Negative ads get voters’ attention
Certainty elicited more by criticism than praise
CAPITAL REGION Politicians are often chastised for going negative, but research suggests there’s a simple reason politicians adopt this strategy: Negative campaigning works.
A recent study by Union College associate professor of psychology George Bizer found negative beliefs resonate more deeply than positive beliefs. In other words, people express negative opinions such as “I don’t like Obama” more strongly than positive sentiments such as “I like Romney.”
“This research corroborates how powerful the negative stuff is,” Bizer said. “It speaks to why politicians rely so heavily on negative campaigning. The negative framing is stronger than the positive framing.”

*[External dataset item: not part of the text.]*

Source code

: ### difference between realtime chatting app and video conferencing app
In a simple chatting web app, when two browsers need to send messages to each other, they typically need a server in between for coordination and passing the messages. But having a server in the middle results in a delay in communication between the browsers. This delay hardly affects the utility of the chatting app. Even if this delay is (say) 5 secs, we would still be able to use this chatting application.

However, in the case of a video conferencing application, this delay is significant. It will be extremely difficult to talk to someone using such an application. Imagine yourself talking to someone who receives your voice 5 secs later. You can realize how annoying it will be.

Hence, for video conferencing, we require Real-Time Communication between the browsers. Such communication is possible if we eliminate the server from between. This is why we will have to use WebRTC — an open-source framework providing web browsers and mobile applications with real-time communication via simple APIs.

He noted that voters on both the extreme right and extreme left are extremely negative about the other side.
The study, “When are support and opposition not opposites?” was recently published in the British Journal of Social Psychology and discusses several experiments conducted by Bizer.
In the first, 115 customers at an Albany coffee shop read about two fictitious candidates, Chris Bresden and Rick Smith, vying for a position on a local government board; Bresden was described as liberal and Smith as conservative. Participants then indicated which candidate they supported, and how certain they were of their beliefs. Some participants were told the candidates were competing for a seat on the Albany County Commission, while others were told they were running for a seat on the Salt Lake County Commission in Utah. Half of the participants were asked whether they supported or opposed Bresden, and half were asked whether they supported or opposed Smith.

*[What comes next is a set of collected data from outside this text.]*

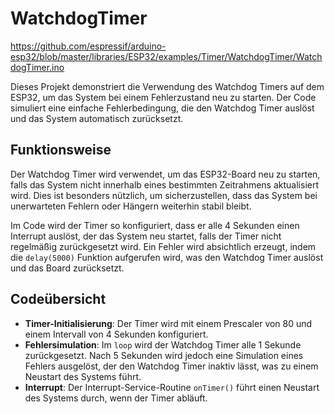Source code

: # WatchdogTimer

https://github.com/espressif/arduino-esp32/blob/master/libraries/ESP32/examples/Timer/WatchdogTimer/WatchdogTimer.ino

Dieses Projekt demonstriert die Verwendung des Watchdog Timers auf dem ESP32, um das System bei einem Fehlerzustand neu zu starten. Der Code simuliert eine einfache Fehlerbedingung, die den Watchdog Timer auslöst und das System automatisch zurücksetzt.

## Funktionsweise

Der Watchdog Timer wird verwendet, um das ESP32-Board neu zu starten, falls das System nicht innerhalb eines bestimmten Zeitrahmens aktualisiert wird. Dies ist besonders nützlich, um sicherzustellen, dass das System bei unerwarteten Fehlern oder Hängern weiterhin stabil bleibt.

Im Code wird der Timer so konfiguriert, dass er alle 4 Sekunden einen Interrupt auslöst, der das System neu startet, falls der Timer nicht regelmäßig zurückgesetzt wird. Ein Fehler wird absichtlich erzeugt, indem die `delay(5000)` Funktion aufgerufen wird, was den Watchdog Timer auslöst und das Board zurücksetzt.

## Codeübersicht

- **Timer-Initialisierung**: Der Timer wird mit einem Prescaler von 80 und einem Intervall von 4 Sekunden konfiguriert.
- **Fehlersimulation**: Im `loop` wird der Watchdog Timer alle 1 Sekunde zurückgesetzt. Nach 5 Sekunden wird jedoch eine Simulation eines Fehlers ausgelöst, der den Watchdog Timer inaktiv lässt, was zu einem Neustart des Systems führt.
- **Interrupt**: Der Interrupt-Service-Routine `onTimer()` führt einen Neustart des Systems durch, wenn der Timer abläuft.

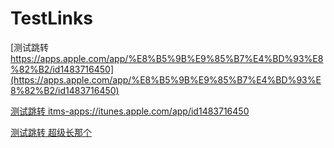 # TestLinks

[测试跳转 https://apps.apple.com/app/%E8%B5%9B%E9%85%B7%E4%BD%93%E8%82%B2/id1483716450](https://apps.apple.com/app/%E8%B5%9B%E9%85%B7%E4%BD%93%E8%82%B2/id1483716450)

[测试跳转 itms-apps://itunes.apple.com/app/id1483716450](itms-apps://itunes.apple.com/app/id1483716450)

[测试跳转 超级长那个](https://apps.apple.com/cn/app/%E8%B5%9B%E9%85%B7%E4%BD%93%E8%82%B2-%E8%B6%B3%E7%90%83%E6%AF%94%E5%88%86%E9%A2%84%E6%B5%8B%E7%9B%B4%E6%92%AD/id1483716450)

Another experiment asked 106 students at Union College to read statements from two fictitious people being interviewed for a job as Director of Dining Services; one candidate had more food-service experience, while the other had more experience on campus. After the students read the profiles, they were asked to indicate their attitudes toward one candidate using the same measures in the first experiment; they then indicated how strong their opinions were, how intensely they held their opinions and how personally relevant their opinions were. Some participants were told the candidates were interviewing for a position at Union, while the other participants were told they were interviewing at another school.

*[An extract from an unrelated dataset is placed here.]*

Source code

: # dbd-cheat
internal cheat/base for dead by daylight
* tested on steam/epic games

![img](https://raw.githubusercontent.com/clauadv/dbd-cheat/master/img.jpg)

A similar experiment was conducted with students at the University of Belgrade in Serbia, who were asked to read the profiles of two judges vying for a position on the Serbian Supreme Court.
In all three experiments, participants expressed negative opinions more strongly and with more certainty than participants who were asked to frame their opinions in a positive light. Researchers also found that participants who were allowed to think carefully about the candidates had stronger opinions than participants who didn’t.
To Bizer, this finding is counter-intuitive. He said he and his fellow researchers went into the experiment believing people were more likely to become more certain of their opinions when their ability to evaluate their ideas was more restricted. But the opposite turned out to be true.
“Getting people to think about their own opinions triggers something that makes them more certain about their beliefs and opinions,” Bizer said.
Bizer also found that this “certainty effect” went away if the election being discussed, such as the one in Salt Lake, wasn’t perceived by participants as relevant to their lives.
The study in the British Journal of Social Psychology is Bizer’s third paper on what psychologists refer to as the “valence framing effect,” a term that describes how leading people to frame a preference negatively yields stronger attitudes than leading people to frame that same preference positively.
Bizer said evolutionary psychologists have suggested people are wired to respond more strongly to negativity, because it’s more dangerous to be wrong about something bad than something good.
“Psychologists are really interested in attitude, because it predicts behavior,” Bizer said. “Some attitudes are strong, and some are weak. Psychologists are interested in what makes a particular attitude important.”